Supplied material below:
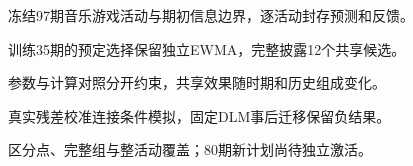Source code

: \begin{highlights}
\item 冻结97期音乐游戏活动与期初信息边界，逐活动封存预测和反馈。
\item 训练35期的预定选择保留独立EWMA，完整披露12个共享候选。
\item 参数与计算对照分开约束，共享效果随时期和历史组成变化。
\item 真实残差校准连接条件模拟，固定DLM事后迁移保留负结果。
\item 区分点、完整组与整活动覆盖；80期新计划尚待独立激活。
\end{highlights}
End of Supplied material.
Look through the records above and please copy every line in which the string "item" occurs.

Task response:
\item 冻结97期音乐游戏活动与期初信息边界，逐活动封存预测和反馈。
\item 训练35期的预定选择保留独立EWMA，完整披露12个共享候选。
\item 参数与计算对照分开约束，共享效果随时期和历史组成变化。
\item 真实残差校准连接条件模拟，固定DLM事后迁移保留负结果。
\item 区分点、完整组与整活动覆盖；80期新计划尚待独立激活。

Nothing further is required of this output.